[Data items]
·····

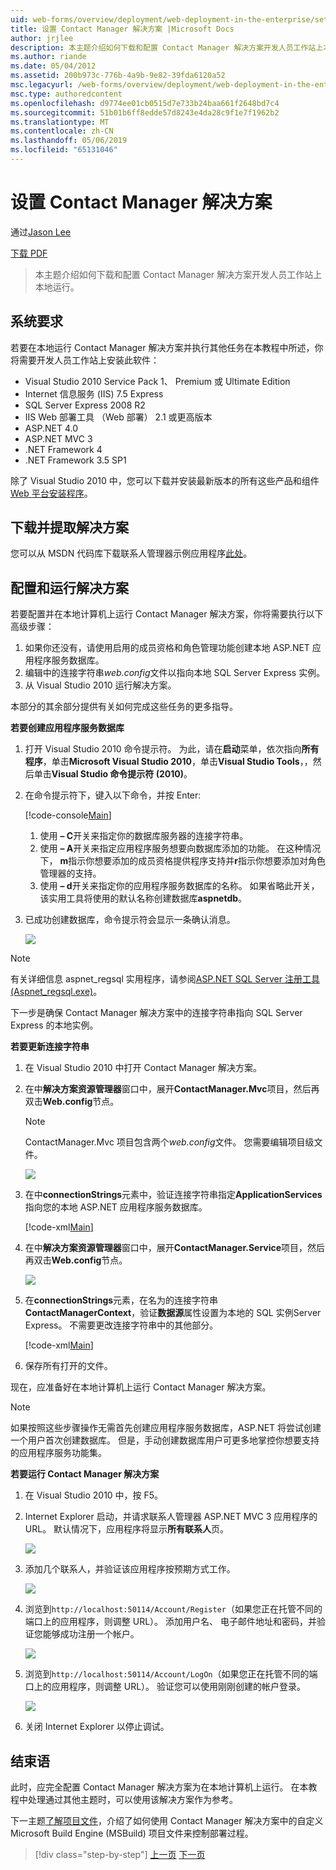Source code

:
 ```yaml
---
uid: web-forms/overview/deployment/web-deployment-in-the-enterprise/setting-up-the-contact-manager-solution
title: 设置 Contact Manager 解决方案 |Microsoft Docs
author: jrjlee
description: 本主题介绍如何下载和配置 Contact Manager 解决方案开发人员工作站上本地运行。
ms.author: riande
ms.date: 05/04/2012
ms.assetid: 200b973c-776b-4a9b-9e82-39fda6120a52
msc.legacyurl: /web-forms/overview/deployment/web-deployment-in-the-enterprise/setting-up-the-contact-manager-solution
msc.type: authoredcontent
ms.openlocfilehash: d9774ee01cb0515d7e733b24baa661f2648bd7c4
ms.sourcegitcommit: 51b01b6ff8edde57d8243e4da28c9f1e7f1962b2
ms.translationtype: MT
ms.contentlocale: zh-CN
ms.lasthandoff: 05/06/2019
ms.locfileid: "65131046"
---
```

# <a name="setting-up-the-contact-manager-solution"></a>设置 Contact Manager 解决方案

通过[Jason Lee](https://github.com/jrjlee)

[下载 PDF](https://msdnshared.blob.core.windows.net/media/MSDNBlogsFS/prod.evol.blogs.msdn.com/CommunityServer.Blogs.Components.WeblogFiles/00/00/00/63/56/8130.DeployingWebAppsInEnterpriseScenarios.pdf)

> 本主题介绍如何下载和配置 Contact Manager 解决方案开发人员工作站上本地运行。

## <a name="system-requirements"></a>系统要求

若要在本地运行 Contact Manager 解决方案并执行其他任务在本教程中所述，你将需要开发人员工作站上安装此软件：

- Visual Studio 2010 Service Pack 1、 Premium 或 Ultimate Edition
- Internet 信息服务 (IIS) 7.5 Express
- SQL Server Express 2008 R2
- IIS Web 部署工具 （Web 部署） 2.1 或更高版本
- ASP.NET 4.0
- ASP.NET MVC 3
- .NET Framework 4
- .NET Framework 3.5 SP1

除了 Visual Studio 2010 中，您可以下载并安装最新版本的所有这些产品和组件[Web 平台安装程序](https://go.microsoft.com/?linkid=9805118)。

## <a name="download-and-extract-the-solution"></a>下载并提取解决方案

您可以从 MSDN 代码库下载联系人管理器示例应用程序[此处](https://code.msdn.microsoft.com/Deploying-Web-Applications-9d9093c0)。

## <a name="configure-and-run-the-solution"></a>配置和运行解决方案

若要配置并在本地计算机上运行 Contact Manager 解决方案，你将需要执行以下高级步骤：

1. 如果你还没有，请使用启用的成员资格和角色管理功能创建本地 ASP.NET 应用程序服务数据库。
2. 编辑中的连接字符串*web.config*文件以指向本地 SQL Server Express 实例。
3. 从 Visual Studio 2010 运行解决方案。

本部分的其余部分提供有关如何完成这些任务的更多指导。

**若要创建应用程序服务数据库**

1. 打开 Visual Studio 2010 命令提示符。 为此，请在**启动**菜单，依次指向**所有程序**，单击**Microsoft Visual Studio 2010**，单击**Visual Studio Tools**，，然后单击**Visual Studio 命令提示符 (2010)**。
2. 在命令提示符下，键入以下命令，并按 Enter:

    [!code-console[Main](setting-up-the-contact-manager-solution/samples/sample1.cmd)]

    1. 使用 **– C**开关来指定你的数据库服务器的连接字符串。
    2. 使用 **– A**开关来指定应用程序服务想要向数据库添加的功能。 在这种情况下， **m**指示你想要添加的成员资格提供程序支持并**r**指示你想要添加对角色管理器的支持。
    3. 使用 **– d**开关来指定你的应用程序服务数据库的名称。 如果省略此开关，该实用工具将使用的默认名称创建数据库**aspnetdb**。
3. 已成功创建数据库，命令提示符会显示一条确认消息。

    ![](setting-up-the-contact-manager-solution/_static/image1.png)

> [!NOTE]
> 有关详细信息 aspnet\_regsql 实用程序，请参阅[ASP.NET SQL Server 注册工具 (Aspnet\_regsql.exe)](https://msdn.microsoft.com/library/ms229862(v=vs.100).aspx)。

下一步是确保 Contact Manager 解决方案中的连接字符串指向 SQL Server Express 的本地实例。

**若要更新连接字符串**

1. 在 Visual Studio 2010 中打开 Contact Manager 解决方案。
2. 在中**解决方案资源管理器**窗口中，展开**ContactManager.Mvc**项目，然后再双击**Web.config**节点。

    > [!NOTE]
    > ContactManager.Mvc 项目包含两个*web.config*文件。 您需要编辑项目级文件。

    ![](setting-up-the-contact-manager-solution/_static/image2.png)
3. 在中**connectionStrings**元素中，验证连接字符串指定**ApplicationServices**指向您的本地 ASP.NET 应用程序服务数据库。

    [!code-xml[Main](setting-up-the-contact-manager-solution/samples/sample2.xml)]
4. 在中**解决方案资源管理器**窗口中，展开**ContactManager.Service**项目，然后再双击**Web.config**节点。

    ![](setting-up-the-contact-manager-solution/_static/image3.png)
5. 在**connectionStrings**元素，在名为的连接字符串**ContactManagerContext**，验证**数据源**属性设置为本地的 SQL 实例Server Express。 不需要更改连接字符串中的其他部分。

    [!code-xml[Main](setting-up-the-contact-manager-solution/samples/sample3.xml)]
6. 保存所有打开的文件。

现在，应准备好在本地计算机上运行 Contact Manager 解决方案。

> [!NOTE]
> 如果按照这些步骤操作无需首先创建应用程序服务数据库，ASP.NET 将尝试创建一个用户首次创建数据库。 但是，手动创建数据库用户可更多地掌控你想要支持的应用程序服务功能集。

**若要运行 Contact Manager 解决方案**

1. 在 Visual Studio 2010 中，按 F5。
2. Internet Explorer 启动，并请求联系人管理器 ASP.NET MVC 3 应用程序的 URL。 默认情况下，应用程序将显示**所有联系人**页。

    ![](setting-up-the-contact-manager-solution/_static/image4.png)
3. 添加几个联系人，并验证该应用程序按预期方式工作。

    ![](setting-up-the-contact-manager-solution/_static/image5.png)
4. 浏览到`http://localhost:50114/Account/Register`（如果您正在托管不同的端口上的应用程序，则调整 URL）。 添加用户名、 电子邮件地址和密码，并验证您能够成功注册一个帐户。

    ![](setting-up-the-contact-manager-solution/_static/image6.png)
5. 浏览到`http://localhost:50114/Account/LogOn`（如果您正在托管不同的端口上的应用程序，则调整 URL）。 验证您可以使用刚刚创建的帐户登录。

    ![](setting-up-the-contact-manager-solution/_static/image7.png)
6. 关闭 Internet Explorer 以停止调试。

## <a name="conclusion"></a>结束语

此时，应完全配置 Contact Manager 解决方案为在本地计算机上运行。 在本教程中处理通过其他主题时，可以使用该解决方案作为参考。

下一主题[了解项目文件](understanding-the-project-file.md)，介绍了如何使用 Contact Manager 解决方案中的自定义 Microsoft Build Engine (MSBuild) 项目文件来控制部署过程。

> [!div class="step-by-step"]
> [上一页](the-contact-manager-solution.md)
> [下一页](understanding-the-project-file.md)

·····

Requirement =
Search the data above for the word "Internet" and show every line that has it.

Solution to this exercise =
- Internet 信息服务 (IIS) 7.5 Express
2. Internet Explorer 启动，并请求联系人管理器 ASP.NET MVC 3 应用程序的 URL。 默认情况下，应用程序将显示**所有联系人**页。
6. 关闭 Internet Explorer 以停止调试。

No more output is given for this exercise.